L’indice des semi-conducteurs de Philadelphie chute de près de 5 % en une seule séance alors que les actions des fabricants de puces IA dévissent

Marchés
Mis à jour: 08/07/2026 10:06

À 4h00 (heure de Pékin) le 8 juillet 2026, les trois principaux indices boursiers américains ont clôturé en baisse. Le Dow Jones Industrial Average a reculé de 0,25 % à 52 925,15 points ; le Nasdaq Composite a perdu 1,16 % à 25 818,69 points ; et le S&P 500 a cédé 0,45 % à 7 503,85 points.

En apparence, le repli des trois grands indices semblait limité, mais sous cette relative stabilité, la divergence interne s’est révélée bien plus marquée. L’indice des semi-conducteurs de Philadelphie a chuté de 599,63 points, soit une baisse de 4,65 %, pour clôturer à 12 300,52. Le secteur de la mémoire a reculé de 5,45 % dans le même temps. Intel a plongé de 9,66 %, Teradyne a perdu 9,59 %, Western Digital a cédé 7,86 %, SanDisk a chuté de 7,26 %, ARM a reculé de 6,77 %, AMD a baissé de 6,51 % et Micron Technology a perdu 4,71 %. Les performances des géants technologiques, surnommés les « Magnificent Seven », ont été très contrastées : Tesla a chuté de plus de 4 %, Apple et Google ont enregistré de légers replis, tandis que Nvidia a fait figure d’exception avec une hausse de 0,71 %, Microsoft a progressé de 0,54 %, Amazon a gagné 0,75 % et Meta a bondi de plus de 2 %.

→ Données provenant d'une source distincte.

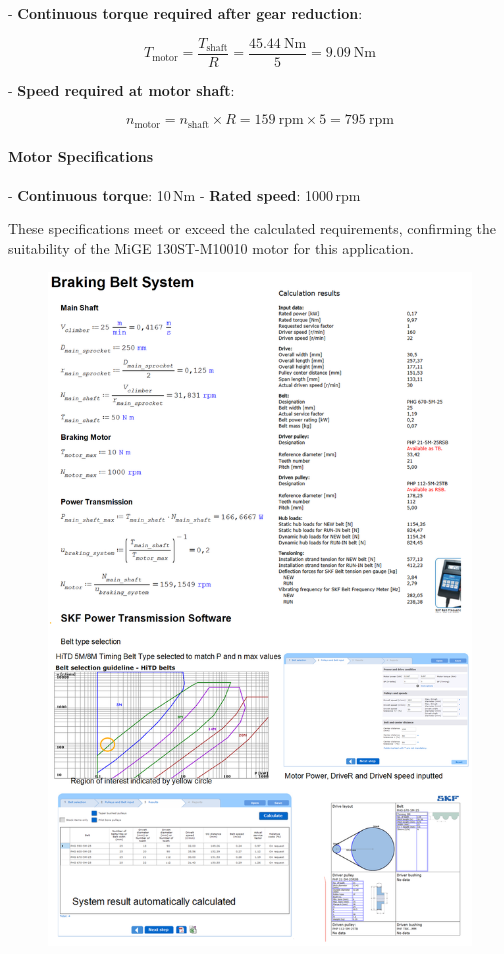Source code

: - \textbf{Continuous torque required after gear reduction}:

\[
T_{\text{motor}} = \frac{T_{\text{shaft}}}{R} = \frac{45.44\ \text{Nm}}{5} = 9.09\ \text{Nm}
\]

- \textbf{Speed required at motor shaft}:

\[
n_{\text{motor}} = n_{\text{shaft}} \times R = 159\ \text{rpm} \times 5 = 795\ \text{rpm}
\]

\paragraph{Motor Specifications}

- \textbf{Continuous torque}: 10\,Nm
- \textbf{Rated speed}: 1000\,rpm

These specifications meet or exceed the calculated requirements, confirming the suitability of the MiGE 130ST-M10010 motor for this application.

\begin{figure}[H]
    \centering
    \includegraphics[width=1\linewidth]{chaps-append/calcs/belt_selection.png}
\end{figure}

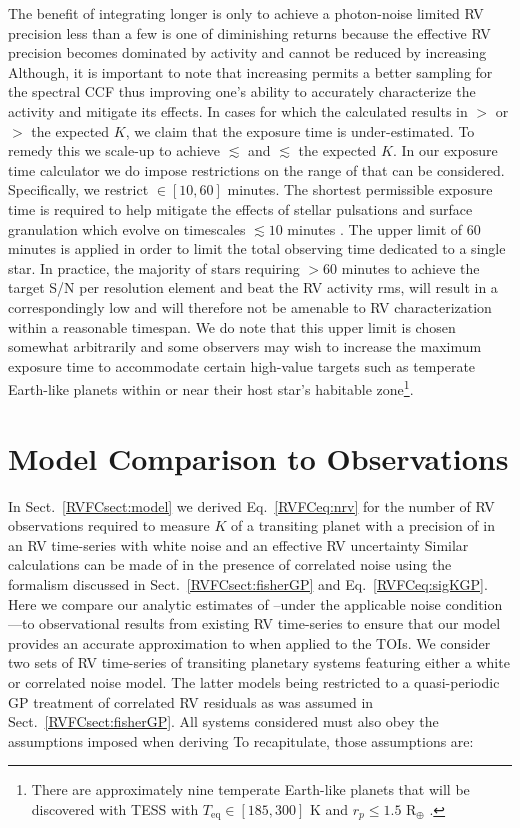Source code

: The benefit of integrating longer is only to achieve a photon-noise
limited RV precision less than a few \sigact{,} is one of diminishing returns because the effective RV precision
becomes dominated by activity and cannot be reduced by increasing  Although, it is important to note that
increasing \texp{} permits a better sampling for the spectral CCF thus improving one's ability to accurately
characterize the activity and mitigate its effects. In cases for which
the calculated \texp{} results in \sigRV{} $>$ \sigact{} or
$>$ the expected $K$, we claim that the exposure time is under-estimated. To remedy this we
scale-up \texp{} to achieve \sigRV{} $\lesssim$ \sigact{} and $\lesssim$ the expected $K$.
In our exposure time calculator 
we do impose restrictions on the range of \texp{} that can be considered. Specifically, we restrict
\texp{} $\in [10,60]$ minutes. The shortest permissible exposure time is required to help mitigate
the effects of stellar pulsations and surface granulation which evolve on timescales $\lesssim 10$ minutes
\citep{lovis05, dumusque11}.
The upper limit of 60 minutes is applied in order to limit the total observing time dedicated to a single star.
In practice, the majority of stars requiring $>60$ minutes to achieve the target S/N per resolution element and
beat the RV activity rms,
will result in a correspondingly low \sigK{} and will therefore not be amenable to RV 
characterization within a reasonable timespan.
We do note that this upper limit is chosen somewhat arbitrarily and some observers may wish to increase the
maximum exposure time 
to accommodate certain high-value targets such as temperate Earth-like planets within or
near their host star's habitable zone\footnote{There are approximately nine temperate Earth-like planets
  that will be discovered
  with TESS with $T_{\text{eq}} \in [185,300]$ K and $r_p \leq 1.5$ R$_{\oplus}$ .}.


\section{Model Comparison to Observations}  \label{RVFCsect:accuracy}
In Sect.~\ref{RVFCsect:model} we derived Eq.~\ref{RVFCeq:nrv} for the number of RV observations required to measure
$K$ of a transiting planet with a precision of \sigK{} in an RV time-series with white noise and an
effective RV uncertainty  Similar calculations can be made of \sigK{(}\nrv{)} in the presence of
correlated noise using the formalism discussed in Sect.~\ref{RVFCsect:fisherGP} and Eq.~\ref{RVFCeq:sigKGP}. 
Here we compare our analytic estimates of \nrv{-}--under the applicable noise condition---to
observational results from existing RV time-series to ensure that our model provides
an accurate approximation to \nrv{} when applied to the TOIs. We consider two sets of RV time-series
of transiting planetary systems featuring either a white or correlated noise model. The latter models being
restricted to a quasi-periodic GP treatment of correlated RV residuals as was assumed in Sect.~\ref{RVFCsect:fisherGP}.
All systems considered must also obey the
assumptions imposed when deriving  To recapitulate, those assumptions are:

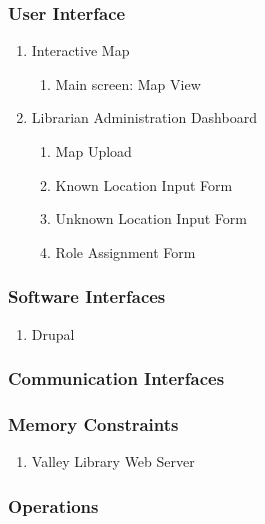 \documentclass[letterpaper,10pt,titlepage]{article}
\begin{document}
\subsubsection{User Interface}
\begin{enumerate}
	\item Interactive Map
    \begin{enumerate}
    	\item Main screen: Map View
    \end{enumerate}
	\item Librarian Administration Dashboard
    \begin{enumerate}
    	\item Map Upload
        \item Known Location Input Form
        \item Unknown Location Input Form
        \item Role Assignment Form
    \end{enumerate}
\end{enumerate}

\subsubsection{Software Interfaces}
\begin{enumerate}
	\item Drupal
\end{enumerate}

\subsubsection{Communication Interfaces}

\subsubsection{Memory Constraints}
\begin{enumerate}
	\item Valley Library Web Server
\end{enumerate}

\subsubsection{Operations}
\end{document}
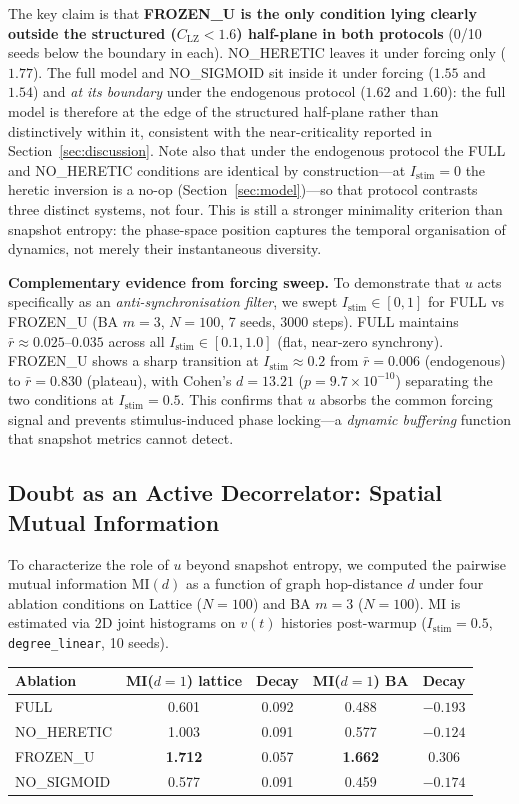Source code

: ﻿\documentclass[11pt]{article}
\begin{document}
The key claim is that \textbf{FROZEN\_U is the only condition lying clearly outside the structured ($C_{\text{LZ}} < 1.6$) half-plane in both protocols} (0/10 seeds below the boundary in each). NO\_HERETIC leaves it under forcing only ($1.77$). The full model and NO\_SIGMOID sit inside it under forcing ($1.55$ and $1.54$) and \emph{at its boundary} under the endogenous protocol ($1.62$ and $1.60$): the full model is therefore at the edge of the structured half-plane rather than distinctively within it, consistent with the near-criticality reported in Section~\ref{sec:discussion}. Note also that under the endogenous protocol the FULL and NO\_HERETIC conditions are identical by construction---at $I_{\text{stim}} = 0$ the heretic inversion is a no-op (Section~\ref{sec:model})---so that protocol contrasts three distinct systems, not four. This is still a stronger minimality criterion than snapshot entropy: the phase-space position captures the temporal organisation of dynamics, not merely their instantaneous diversity.

\textbf{Complementary evidence from forcing sweep.} To demonstrate that $u$ acts specifically as an \emph{anti-synchronisation filter}, we swept $I_{\text{stim}} \in [0, 1]$ for FULL vs FROZEN\_U (BA $m=3$, $N=100$, 7 seeds, 3000 steps). FULL maintains $\bar{r} \approx 0.025$--$0.035$ across all $I_{\text{stim}} \in [0.1, 1.0]$ (flat, near-zero synchrony). FROZEN\_U shows a sharp transition at $I_{\text{stim}} \approx 0.2$ from $\bar{r} = 0.006$ (endogenous) to $\bar{r} = 0.830$ (plateau), with Cohen's $d = 13.21$ ($p = 9.7 \times 10^{-10}$) separating the two conditions at $I_{\text{stim}} = 0.5$. This confirms that $u$ absorbs the common forcing signal and prevents stimulus-induced phase locking---a \emph{dynamic buffering} function that snapshot metrics cannot detect.

\subsection{Doubt as an Active Decorrelator: Spatial Mutual Information}
\label{sec:mi_analysis}

To characterize the role of $u$ beyond snapshot entropy, we computed the pairwise mutual information MI$(d)$ as a function of graph hop-distance $d$ under four ablation conditions on Lattice ($N=100$) and BA $m=3$ ($N=100$). MI is estimated via 2D joint histograms on $v(t)$ histories post-warmup ($I_{\mathrm{stim}}=0.5$, \texttt{degree\_linear}, 10 seeds).

\begin{center}
\begin{tabular}{lcccc}
\toprule
Ablation & MI($d=1$) lattice & Decay & MI($d=1$) BA & Decay \\
\midrule
FULL       & 0.601 & 0.092 & 0.488 & $-0.193$ \\
NO\_HERETIC & 1.003 & 0.091 & 0.577 & $-0.124$ \\
FROZEN\_U  & \textbf{1.712} & 0.057 & \textbf{1.662} & 0.306 \\
NO\_SIGMOID & 0.577 & 0.091 & 0.459 & $-0.174$ \\
\bottomrule
\end{tabular}
\end{center}
\end{document}
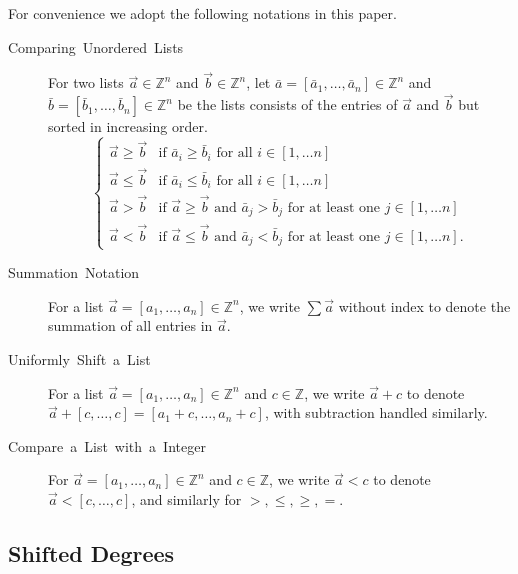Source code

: For convenience we adopt the following notations in this paper. 
\begin{description}
\item [{Comparing~Unordered~Lists}] For two lists $\vec{a}\in\mathbb{Z}^{n}$
and $\vec{b}\in\mathbb{Z}^{n}$, let $\bar{a}=\left[\bar{a}_{1},\dots,\bar{a}_{n}\right]\in\mathbb{Z}^{n}$
and $\bar{b}=\left[\bar{b}_{1},\dots,\bar{b}_{n}\right]\in\mathbb{Z}^{n}$
be the lists consists of the entries of $\vec{a}$ and $\vec{b}$
but sorted in increasing order. 
\[
\begin{cases}
\vec{a}\ge\vec{b} & \mbox{if }\bar{a}_{i}\ge\bar{b}_{i}\mbox{ for all }i\in\left[1,\dots n\right]\\
\vec{a}\le\vec{b} & \mbox{if }\bar{a}_{i}\le\bar{b}_{i}\mbox{ for all }i\in\left[1,\dots n\right]\\
\vec{a}>\vec{b} & \mbox{if }\vec{a}\ge\vec{b}\mbox{ and }\bar{a}_{j}>\bar{b}_{j}\mbox{ for at least one }j\in\left[1,\dots n\right]\\
\vec{a}<\vec{b} & \mbox{if }\vec{a}\le\vec{b}\mbox{ and }\bar{a}_{j}<\bar{b}_{j}\mbox{ for at least one }j\in\left[1,\dots n\right].
\end{cases}
\]

\item [{Summation~Notation}] For a list $\vec{a}=\left[a_{1},\dots,a_{n}\right]\in\mathbb{Z}^{n}$,
we write $\sum\vec{a}$ without index to denote the summation of all
entries in $\vec{a}$. 
\item [{Uniformly~Shift~a~List}] For a list 
$\vec{a}=\left[a_{1},\dots,a_{n}\right]\in\mathbb{Z}^{n}$
and $c\in\mathbb{Z}$, we write $\vec{a}+c$ to denote $\vec{a}+\left[c,\dots,c\right]=\left[a_{1}+c,\dots,a_{n}+c\right]$, with subtraction handled similarly.
\item [{Compare~a~List~with~a~Integer}] For %
$\vec{a}=\left[a_{1},\dots,a_{n}\right]\in\mathbb{Z}^{n}$
and $c\in\mathbb{Z}$, we write $\vec{a}<c$ to denote $\vec{a}<\left[c,\dots,c\right]$,
and similarly for $>,\le,\ge,=$.
\end{description}

\subsection{Shifted Degrees}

Il ne s’agissait pas d’un simple repli sectoriel classique. Depuis juillet 2026, l’indice des semi-conducteurs de Philadelphie a perdu plus de 13 %, soit un recul de près de 16 % par rapport à son pic de fin juin. Une baisse de 4,65 % en une séance, combinée à deux journées consécutives de repli de plus de 11 % en début de mois, marque la correction de valorisation la plus sévère du secteur des semi-conducteurs cette année.

Pourquoi les « résultats parfaits » de Samsung ont-ils déclenché une vague de ventes sur les semi-conducteurs ?

Les prévisions de résultats de Samsung Electronics pour le deuxième trimestre 2026 font état d’un chiffre d’affaires de 171 000 milliards de KRW, en hausse de 129 % sur un an ; le bénéfice d’exploitation a bondi à 89,4 mille milliards de KRW, soit plus de 19 fois les 4,7 mille milliards de l’an dernier. Malgré les meilleurs résultats trimestriels de son histoire, l’action Samsung a subi une forte chute en une seule séance.

Le titre Samsung a ouvert en baisse, les pertes intrajournalières s’accentuant entre 7 % et 10 %. Le fabricant de semi-conducteurs SK Hynix a reculé de plus de 6 %, et Samsung Electro-Mechanics a chuté de plus de 8 %. La pression vendeuse s’est rapidement propagée du marché coréen à l’Asie, puis aux États-Unis.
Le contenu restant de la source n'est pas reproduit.